Finding nearby points of interest is one of the simpler tasks on an Android phone, with several available apps to choose from. One of the most accessible programs we tested is the Places Directory, also from the Eyes-Free team. The main screen presents the user with a list of popular categories, such as restaurants, banks, and hotels. Simply select one of these categories to receive a list of nearby points sorted by distance. After selecting a location, you can receive driving or walking directions, call the location, or see a map of the location.
You can also type in the name of a place to search for. This can be a category like "pizza," or a specific business like McDonalds. If you find yourself searching for the same places often, you can save your search as a favorite for easy access in the future. Using this app, we were able to successfully locate nearby places of interest and contact the business or navigate to the location.
Foursquare is a social-networking, location-based game where users can "check in" to locations they visit to gain points and badges. After signing up for a free account, one can use the Foursquare app to check into a place that is nearby and view tips left by other users, perhaps including food specials or particular items of interest. Since the app is location based, it's another simple way to see what is popular and close to your current location.
Other apps provide similar services for various types of locations. For example, the GasBuddy app will show you the nearest gas stations and also display the cheapest prices reported by users.
Navigating with Android
The built-in navigation in Android is based on Google's map and direction-based services, which have been available on the Google website for several years. Both driving and walking directions are available to specific addresses or points of interest. Android will use the built-in text-to-speech on the phone to speak turns as they are approaching, and it offers a way to view a textual list of the directions for a given route. These services are available in the built-in navigation app, as well as from other apps, such as the Places Directory.
From an accessibility standpoint, the built-in navigation was quite useful. One has the choice of either typing a destination or speaking into a handset. Once directions were generated, we were able to view the list of directions for the route and be given spoken feedback as we navigated. It is possible to place Navigation in the background and run another program, such as Intersection Explorer, while traveling.

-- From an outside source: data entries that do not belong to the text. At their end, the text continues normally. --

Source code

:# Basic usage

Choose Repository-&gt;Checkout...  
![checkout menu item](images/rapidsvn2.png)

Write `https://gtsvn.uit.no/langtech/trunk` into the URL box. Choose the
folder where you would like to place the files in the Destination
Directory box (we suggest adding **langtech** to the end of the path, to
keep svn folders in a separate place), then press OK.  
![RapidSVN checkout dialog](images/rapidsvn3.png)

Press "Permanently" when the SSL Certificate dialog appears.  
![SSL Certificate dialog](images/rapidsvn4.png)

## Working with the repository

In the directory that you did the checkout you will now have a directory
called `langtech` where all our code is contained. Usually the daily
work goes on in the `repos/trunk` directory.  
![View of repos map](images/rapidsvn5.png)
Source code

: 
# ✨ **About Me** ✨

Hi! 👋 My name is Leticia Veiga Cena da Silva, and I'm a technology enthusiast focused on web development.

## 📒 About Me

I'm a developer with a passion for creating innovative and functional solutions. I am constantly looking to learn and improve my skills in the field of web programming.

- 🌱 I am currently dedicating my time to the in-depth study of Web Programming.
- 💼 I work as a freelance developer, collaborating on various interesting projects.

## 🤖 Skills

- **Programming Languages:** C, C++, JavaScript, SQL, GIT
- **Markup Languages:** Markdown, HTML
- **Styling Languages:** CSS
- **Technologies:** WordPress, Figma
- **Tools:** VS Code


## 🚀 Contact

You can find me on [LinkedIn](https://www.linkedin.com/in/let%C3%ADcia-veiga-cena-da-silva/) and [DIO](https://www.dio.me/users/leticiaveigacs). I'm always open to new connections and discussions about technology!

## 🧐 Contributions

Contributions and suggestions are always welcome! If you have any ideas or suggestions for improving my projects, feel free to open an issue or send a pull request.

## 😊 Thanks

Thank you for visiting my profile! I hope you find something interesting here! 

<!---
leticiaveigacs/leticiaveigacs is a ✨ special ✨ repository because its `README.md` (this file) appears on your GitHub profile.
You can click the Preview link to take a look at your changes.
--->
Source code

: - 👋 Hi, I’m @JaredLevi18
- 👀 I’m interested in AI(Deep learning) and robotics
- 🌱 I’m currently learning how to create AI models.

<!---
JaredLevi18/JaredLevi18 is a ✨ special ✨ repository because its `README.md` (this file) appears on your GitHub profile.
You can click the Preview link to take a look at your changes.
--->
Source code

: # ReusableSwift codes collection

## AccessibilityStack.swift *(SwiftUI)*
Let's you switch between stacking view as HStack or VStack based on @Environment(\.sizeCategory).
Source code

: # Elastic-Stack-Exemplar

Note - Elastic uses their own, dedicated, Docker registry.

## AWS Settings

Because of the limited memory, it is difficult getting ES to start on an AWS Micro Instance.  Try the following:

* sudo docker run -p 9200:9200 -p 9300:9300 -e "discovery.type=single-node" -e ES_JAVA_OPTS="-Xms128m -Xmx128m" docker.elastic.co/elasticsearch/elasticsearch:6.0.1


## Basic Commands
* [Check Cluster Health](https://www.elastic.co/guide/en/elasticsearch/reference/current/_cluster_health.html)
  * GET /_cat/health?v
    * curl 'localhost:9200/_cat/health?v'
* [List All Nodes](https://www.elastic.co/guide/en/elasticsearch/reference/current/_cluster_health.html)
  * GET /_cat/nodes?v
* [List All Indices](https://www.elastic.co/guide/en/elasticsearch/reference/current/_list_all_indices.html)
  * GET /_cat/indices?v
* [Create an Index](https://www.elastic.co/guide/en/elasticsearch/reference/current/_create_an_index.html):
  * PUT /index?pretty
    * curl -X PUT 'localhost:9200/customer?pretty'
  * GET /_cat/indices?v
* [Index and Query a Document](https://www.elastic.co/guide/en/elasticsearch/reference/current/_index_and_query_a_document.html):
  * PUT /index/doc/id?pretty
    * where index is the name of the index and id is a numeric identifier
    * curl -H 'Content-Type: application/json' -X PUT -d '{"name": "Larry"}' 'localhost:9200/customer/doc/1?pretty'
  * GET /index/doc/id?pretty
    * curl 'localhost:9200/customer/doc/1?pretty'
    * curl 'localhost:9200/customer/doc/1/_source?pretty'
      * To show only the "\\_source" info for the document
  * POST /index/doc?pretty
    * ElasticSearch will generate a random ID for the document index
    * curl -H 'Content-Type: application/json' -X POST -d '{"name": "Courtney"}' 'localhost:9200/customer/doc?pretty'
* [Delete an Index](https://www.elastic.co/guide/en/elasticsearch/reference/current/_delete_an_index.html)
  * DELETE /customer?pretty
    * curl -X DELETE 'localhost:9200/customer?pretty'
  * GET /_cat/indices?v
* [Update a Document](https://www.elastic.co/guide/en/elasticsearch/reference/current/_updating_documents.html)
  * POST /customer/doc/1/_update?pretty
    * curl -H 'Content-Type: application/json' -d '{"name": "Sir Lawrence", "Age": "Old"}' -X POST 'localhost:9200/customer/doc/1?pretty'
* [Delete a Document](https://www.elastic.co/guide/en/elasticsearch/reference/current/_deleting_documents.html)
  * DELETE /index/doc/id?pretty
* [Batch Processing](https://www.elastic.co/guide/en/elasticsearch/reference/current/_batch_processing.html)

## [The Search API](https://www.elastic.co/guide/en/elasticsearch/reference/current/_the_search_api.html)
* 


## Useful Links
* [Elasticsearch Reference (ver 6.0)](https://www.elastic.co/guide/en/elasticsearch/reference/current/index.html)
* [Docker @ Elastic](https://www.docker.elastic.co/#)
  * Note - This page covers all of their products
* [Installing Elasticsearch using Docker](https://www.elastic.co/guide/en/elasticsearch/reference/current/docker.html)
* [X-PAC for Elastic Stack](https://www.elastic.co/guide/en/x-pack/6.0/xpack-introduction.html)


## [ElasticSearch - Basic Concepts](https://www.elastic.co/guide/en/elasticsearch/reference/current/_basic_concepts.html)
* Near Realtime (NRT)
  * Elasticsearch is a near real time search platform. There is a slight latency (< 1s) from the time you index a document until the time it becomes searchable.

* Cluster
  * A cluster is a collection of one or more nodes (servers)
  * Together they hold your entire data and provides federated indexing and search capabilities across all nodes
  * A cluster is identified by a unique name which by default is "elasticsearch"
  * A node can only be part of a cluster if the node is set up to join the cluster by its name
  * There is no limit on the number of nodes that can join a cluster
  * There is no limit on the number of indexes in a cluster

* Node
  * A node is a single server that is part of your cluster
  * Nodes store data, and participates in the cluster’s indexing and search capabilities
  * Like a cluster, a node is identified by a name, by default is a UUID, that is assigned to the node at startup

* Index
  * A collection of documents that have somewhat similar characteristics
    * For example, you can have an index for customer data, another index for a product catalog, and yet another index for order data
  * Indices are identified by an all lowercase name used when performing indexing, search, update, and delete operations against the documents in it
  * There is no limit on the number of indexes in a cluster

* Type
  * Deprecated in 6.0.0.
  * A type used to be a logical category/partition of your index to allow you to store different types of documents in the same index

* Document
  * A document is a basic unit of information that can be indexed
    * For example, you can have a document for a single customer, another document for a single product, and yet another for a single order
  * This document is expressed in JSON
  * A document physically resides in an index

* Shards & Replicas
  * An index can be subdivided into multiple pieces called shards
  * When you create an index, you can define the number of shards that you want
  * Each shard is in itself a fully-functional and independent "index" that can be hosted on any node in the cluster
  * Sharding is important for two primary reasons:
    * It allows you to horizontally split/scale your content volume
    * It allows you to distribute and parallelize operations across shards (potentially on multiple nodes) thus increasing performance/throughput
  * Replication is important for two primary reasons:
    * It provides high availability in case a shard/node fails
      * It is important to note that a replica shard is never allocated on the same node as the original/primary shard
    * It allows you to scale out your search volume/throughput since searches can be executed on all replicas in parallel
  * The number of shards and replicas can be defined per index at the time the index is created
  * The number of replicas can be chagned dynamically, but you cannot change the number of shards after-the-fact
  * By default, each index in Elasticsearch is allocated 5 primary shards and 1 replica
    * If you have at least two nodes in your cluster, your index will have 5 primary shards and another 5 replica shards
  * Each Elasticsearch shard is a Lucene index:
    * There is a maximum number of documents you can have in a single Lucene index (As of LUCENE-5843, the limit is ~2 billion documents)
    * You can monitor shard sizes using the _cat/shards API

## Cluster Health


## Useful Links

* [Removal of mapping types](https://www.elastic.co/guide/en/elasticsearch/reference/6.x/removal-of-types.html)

That being said, users of other accessible GPS solutions, such as Sendero GPS or the Trekker Breeze, may miss the ability to hear specific information while traveling, such as the businesses they are passing, the speed of travel, or the distance until the next turn. Android's GPS solution would be greatly enhanced by the inclusion and availability of this information on-demand.
The WalkyTalky app for Android provides additional voice feedback for walking directions, including the announcement of nearby addresses and an audio tone when it is time to turn. While the tones and spoken directions were quite accurate, many of the enhancements seemed overly verbose, especially the constant announcement of the current street and address range.
Android's built-in GPS solutions provide many options for users who wish to navigate their surroundings and travel independently, and there are many more accessible applications beyond what we have mentioned in this article. We appreciated the number of programs available for free, which contrasts with offerings for other operating systems. Some of the applications tested were a bit rough around the edges and could use some improvements and additional functionality to make them truly useful. That being said, we certainly see a lot of potential with the Android operating system and look forward to following new developments in the coming months.